BEGIN Excerpted data

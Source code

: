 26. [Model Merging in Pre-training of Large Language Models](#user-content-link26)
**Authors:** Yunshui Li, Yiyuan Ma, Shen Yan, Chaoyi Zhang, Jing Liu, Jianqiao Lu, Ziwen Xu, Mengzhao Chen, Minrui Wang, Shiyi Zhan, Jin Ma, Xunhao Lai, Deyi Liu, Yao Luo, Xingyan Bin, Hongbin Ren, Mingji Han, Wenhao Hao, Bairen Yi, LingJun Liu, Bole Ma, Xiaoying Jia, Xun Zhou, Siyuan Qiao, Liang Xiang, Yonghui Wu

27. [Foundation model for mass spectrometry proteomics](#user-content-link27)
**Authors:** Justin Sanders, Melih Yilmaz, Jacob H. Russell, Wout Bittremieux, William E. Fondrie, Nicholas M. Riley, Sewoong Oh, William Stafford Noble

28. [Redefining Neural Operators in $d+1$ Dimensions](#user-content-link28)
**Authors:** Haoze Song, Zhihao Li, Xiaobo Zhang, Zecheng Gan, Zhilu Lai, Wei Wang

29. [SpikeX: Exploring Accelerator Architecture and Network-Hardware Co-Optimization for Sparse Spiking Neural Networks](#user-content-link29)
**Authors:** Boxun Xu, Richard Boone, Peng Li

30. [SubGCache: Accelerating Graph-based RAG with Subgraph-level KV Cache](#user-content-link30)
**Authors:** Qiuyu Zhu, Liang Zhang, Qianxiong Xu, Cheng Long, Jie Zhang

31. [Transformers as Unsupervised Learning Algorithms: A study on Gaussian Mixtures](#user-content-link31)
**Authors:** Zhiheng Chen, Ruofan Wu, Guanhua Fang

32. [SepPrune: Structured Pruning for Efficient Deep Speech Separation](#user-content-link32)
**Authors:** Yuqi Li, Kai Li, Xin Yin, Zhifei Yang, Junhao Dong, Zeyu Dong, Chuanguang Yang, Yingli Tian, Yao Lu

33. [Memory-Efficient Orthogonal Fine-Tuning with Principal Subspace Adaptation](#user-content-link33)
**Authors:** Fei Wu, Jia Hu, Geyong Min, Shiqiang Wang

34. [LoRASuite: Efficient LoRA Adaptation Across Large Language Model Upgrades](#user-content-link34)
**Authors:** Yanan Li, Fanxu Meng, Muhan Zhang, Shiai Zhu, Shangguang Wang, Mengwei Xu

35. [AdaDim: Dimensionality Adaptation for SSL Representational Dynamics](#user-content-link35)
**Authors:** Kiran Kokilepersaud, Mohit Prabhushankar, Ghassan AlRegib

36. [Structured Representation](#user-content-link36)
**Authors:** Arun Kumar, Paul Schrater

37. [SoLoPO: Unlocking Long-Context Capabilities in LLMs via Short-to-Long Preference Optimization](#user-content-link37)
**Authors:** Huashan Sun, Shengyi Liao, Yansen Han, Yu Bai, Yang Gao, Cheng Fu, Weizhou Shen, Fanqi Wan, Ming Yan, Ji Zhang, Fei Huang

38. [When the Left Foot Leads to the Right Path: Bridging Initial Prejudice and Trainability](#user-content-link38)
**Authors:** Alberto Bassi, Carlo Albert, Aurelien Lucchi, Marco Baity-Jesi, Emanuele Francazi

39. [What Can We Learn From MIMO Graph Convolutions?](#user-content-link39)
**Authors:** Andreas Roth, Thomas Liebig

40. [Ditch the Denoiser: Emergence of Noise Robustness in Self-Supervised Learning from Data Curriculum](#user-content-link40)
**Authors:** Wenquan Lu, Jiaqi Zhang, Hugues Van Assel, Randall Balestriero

END Excerpted data

● **Problem requirements**
Starting from the top of the records and ending at the line that contains "30. [SubGCache: Accelerating", repeat each line exactly and return only those lines.

● **Exercise response**
Source code

: 26. [Model Merging in Pre-training of Large Language Models](#user-content-link26)
**Authors:** Yunshui Li, Yiyuan Ma, Shen Yan, Chaoyi Zhang, Jing Liu, Jianqiao Lu, Ziwen Xu, Mengzhao Chen, Minrui Wang, Shiyi Zhan, Jin Ma, Xunhao Lai, Deyi Liu, Yao Luo, Xingyan Bin, Hongbin Ren, Mingji Han, Wenhao Hao, Bairen Yi, LingJun Liu, Bole Ma, Xiaoying Jia, Xun Zhou, Siyuan Qiao, Liang Xiang, Yonghui Wu

27. [Foundation model for mass spectrometry proteomics](#user-content-link27)
**Authors:** Justin Sanders, Melih Yilmaz, Jacob H. Russell, Wout Bittremieux, William E. Fondrie, Nicholas M. Riley, Sewoong Oh, William Stafford Noble

28. [Redefining Neural Operators in $d+1$ Dimensions](#user-content-link28)
**Authors:** Haoze Song, Zhihao Li, Xiaobo Zhang, Zecheng Gan, Zhilu Lai, Wei Wang

29. [SpikeX: Exploring Accelerator Architecture and Network-Hardware Co-Optimization for Sparse Spiking Neural Networks](#user-content-link29)
**Authors:** Boxun Xu, Richard Boone, Peng Li

30. [SubGCache: Accelerating Graph-based RAG with Subgraph-level KV Cache](#user-content-link30)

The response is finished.